- **Task directions**
Each entry shown below is to be reproduced exactly.

- **Data excerpts**
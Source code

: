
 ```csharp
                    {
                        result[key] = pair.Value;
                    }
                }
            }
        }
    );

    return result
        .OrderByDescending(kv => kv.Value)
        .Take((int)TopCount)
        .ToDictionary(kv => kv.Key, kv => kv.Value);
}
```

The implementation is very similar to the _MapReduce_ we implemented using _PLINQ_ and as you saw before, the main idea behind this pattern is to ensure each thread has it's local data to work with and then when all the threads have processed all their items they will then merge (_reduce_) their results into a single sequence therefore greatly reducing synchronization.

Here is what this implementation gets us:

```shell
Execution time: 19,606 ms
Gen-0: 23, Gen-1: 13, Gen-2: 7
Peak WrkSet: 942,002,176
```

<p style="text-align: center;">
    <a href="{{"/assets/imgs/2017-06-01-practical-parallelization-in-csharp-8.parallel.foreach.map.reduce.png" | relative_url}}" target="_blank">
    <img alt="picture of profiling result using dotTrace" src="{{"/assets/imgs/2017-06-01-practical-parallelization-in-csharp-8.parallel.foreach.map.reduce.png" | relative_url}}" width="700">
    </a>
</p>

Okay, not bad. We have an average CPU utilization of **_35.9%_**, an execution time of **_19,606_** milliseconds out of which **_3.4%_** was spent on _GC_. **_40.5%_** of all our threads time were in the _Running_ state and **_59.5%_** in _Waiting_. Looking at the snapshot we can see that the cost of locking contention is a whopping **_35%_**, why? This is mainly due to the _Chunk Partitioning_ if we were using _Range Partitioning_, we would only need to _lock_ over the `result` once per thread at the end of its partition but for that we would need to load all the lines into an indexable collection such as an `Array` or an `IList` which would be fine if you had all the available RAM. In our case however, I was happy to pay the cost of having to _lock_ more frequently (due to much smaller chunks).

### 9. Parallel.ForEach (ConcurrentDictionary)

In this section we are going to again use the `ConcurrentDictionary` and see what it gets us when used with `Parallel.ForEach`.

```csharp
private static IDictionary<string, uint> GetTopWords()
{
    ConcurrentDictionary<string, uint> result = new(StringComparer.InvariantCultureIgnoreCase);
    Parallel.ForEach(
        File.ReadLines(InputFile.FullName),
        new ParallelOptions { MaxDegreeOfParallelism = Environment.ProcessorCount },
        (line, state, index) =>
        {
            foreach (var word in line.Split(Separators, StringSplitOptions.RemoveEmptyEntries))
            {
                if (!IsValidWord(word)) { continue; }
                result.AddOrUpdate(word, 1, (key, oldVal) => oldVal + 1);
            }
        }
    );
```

- **Reply**
Source code

:
 ```csharp
                    {
                        result[key] = pair.Value;
                    }
                }
            }
        }
    );

    return result
        .OrderByDescending(kv => kv.Value)
        .Take((int)TopCount)
        .ToDictionary(kv => kv.Key, kv => kv.Value);
}
```

The implementation is very similar to the _MapReduce_ we implemented using _PLINQ_ and as you saw before, the main idea behind this pattern is to ensure each thread has it's local data to work with and then when all the threads have processed all their items they will then merge (_reduce_) their results into a single sequence therefore greatly reducing synchronization.

Here is what this implementation gets us:

```shell
Execution time: 19,606 ms
Gen-0: 23, Gen-1: 13, Gen-2: 7
Peak WrkSet: 942,002,176
```

<p style="text-align: center;">
    <a href="{{"/assets/imgs/2017-06-01-practical-parallelization-in-csharp-8.parallel.foreach.map.reduce.png" | relative_url}}" target="_blank">
    <img alt="picture of profiling result using dotTrace" src="{{"/assets/imgs/2017-06-01-practical-parallelization-in-csharp-8.parallel.foreach.map.reduce.png" | relative_url}}" width="700">
    </a>
</p>

Okay, not bad. We have an average CPU utilization of **_35.9%_**, an execution time of **_19,606_** milliseconds out of which **_3.4%_** was spent on _GC_. **_40.5%_** of all our threads time were in the _Running_ state and **_59.5%_** in _Waiting_. Looking at the snapshot we can see that the cost of locking contention is a whopping **_35%_**, why? This is mainly due to the _Chunk Partitioning_ if we were using _Range Partitioning_, we would only need to _lock_ over the `result` once per thread at the end of its partition but for that we would need to load all the lines into an indexable collection such as an `Array` or an `IList` which would be fine if you had all the available RAM. In our case however, I was happy to pay the cost of having to _lock_ more frequently (due to much smaller chunks).

### 9. Parallel.ForEach (ConcurrentDictionary)

In this section we are going to again use the `ConcurrentDictionary` and see what it gets us when used with `Parallel.ForEach`.

```csharp
private static IDictionary<string, uint> GetTopWords()
{
    ConcurrentDictionary<string, uint> result = new(StringComparer.InvariantCultureIgnoreCase);
    Parallel.ForEach(
        File.ReadLines(InputFile.FullName),
        new ParallelOptions { MaxDegreeOfParallelism = Environment.ProcessorCount },
        (line, state, index) =>
        {
            foreach (var word in line.Split(Separators, StringSplitOptions.RemoveEmptyEntries))
            {
                if (!IsValidWord(word)) { continue; }
                result.AddOrUpdate(word, 1, (key, oldVal) => oldVal + 1);
            }
        }
    );
```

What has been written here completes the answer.